The listing below holds a line with "(I) the date" and a line with "(II) 30 calendar days after publication". Reproduce those two lines exactly, plus everything between them.

Source records: Begin

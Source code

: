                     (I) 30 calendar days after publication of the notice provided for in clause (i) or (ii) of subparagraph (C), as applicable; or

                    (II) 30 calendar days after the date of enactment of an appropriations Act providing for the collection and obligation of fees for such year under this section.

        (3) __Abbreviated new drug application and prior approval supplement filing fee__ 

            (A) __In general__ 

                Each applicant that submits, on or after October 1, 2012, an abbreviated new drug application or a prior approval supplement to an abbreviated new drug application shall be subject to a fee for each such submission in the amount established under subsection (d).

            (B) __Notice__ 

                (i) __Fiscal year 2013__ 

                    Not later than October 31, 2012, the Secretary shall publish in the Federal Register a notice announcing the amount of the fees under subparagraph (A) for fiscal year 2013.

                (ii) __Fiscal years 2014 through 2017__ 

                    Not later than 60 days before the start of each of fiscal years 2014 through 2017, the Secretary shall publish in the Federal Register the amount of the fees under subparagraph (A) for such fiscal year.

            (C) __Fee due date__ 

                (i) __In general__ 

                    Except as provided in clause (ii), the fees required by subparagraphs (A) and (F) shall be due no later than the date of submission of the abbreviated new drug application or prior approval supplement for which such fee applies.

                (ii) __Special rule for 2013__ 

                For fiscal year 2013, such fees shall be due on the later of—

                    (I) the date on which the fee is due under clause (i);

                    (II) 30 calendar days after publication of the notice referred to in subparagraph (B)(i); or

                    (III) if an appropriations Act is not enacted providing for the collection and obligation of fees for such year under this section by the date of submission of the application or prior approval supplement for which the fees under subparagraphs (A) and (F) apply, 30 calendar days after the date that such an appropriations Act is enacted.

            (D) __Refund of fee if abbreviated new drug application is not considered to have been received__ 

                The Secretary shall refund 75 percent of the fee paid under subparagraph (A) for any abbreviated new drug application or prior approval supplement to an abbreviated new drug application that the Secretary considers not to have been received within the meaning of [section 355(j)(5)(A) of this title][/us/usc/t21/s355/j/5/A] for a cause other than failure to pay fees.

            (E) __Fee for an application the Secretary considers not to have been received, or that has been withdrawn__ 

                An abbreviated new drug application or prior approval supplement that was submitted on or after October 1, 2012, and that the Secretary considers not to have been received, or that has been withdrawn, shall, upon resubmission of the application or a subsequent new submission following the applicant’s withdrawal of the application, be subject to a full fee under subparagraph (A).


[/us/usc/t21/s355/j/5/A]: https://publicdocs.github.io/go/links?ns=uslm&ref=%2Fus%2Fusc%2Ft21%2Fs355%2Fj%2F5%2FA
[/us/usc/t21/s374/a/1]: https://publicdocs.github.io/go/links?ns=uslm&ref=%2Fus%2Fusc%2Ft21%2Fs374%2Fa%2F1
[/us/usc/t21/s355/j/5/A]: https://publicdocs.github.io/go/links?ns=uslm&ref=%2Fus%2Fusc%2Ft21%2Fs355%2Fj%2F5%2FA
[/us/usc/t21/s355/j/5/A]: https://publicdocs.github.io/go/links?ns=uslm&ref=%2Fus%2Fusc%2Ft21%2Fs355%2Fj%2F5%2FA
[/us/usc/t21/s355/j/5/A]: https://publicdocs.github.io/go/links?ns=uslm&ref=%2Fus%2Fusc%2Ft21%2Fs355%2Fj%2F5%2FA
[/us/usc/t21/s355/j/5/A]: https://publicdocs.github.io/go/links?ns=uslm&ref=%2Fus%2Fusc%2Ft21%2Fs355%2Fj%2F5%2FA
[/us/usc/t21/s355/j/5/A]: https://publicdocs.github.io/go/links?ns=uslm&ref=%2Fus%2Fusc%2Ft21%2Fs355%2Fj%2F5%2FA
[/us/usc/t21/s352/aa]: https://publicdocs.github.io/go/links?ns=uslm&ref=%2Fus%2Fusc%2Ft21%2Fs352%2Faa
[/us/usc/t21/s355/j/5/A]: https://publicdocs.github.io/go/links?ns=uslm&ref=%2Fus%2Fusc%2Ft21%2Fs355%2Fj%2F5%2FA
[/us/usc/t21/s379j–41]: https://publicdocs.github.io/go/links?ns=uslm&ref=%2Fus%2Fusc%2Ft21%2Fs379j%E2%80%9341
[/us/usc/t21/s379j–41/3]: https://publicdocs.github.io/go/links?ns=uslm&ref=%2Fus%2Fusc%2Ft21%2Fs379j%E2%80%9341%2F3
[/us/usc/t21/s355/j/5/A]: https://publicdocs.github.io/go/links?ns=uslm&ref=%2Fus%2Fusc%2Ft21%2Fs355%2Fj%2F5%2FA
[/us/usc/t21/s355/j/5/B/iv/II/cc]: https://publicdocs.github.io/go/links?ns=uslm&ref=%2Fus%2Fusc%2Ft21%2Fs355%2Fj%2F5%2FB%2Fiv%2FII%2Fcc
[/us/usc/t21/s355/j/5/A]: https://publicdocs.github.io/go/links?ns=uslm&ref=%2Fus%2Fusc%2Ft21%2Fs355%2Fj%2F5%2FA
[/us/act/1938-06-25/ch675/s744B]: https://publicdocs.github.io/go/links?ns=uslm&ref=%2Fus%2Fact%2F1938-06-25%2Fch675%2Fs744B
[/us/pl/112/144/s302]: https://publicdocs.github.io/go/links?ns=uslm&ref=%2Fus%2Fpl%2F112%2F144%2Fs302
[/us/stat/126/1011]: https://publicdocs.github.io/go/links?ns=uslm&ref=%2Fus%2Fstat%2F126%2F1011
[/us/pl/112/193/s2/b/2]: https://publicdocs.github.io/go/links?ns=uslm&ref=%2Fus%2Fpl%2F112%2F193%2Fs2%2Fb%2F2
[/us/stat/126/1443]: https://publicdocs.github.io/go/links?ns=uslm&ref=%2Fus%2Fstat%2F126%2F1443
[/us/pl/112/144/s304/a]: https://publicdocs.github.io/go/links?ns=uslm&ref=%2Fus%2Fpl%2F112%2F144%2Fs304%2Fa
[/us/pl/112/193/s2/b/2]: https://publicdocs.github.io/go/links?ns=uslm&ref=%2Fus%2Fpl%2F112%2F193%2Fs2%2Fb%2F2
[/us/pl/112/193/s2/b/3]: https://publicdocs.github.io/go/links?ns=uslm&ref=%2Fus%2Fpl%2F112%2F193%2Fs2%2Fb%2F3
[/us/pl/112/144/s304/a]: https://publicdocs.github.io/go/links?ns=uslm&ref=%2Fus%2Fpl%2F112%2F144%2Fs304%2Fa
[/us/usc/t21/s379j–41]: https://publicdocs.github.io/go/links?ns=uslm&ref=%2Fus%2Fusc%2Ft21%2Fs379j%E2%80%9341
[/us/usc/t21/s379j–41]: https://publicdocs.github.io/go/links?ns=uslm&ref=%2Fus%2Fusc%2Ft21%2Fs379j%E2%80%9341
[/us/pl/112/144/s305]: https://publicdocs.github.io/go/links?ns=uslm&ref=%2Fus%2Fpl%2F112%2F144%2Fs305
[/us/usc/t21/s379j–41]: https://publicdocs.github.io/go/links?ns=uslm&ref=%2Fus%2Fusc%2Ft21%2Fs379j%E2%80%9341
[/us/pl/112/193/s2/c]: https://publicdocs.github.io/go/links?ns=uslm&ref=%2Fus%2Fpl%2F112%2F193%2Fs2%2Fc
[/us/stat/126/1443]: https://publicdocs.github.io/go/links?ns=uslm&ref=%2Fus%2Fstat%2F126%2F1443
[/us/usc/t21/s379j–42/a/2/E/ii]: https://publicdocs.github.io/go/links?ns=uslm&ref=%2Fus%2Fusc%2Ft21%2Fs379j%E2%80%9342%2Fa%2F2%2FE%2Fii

Source records: End

> [Answer to this exercise]
                    (I) the date on which the fee is due under clause (i);

                    (II) 30 calendar days after publication of the notice referred to in subparagraph (B)(i); or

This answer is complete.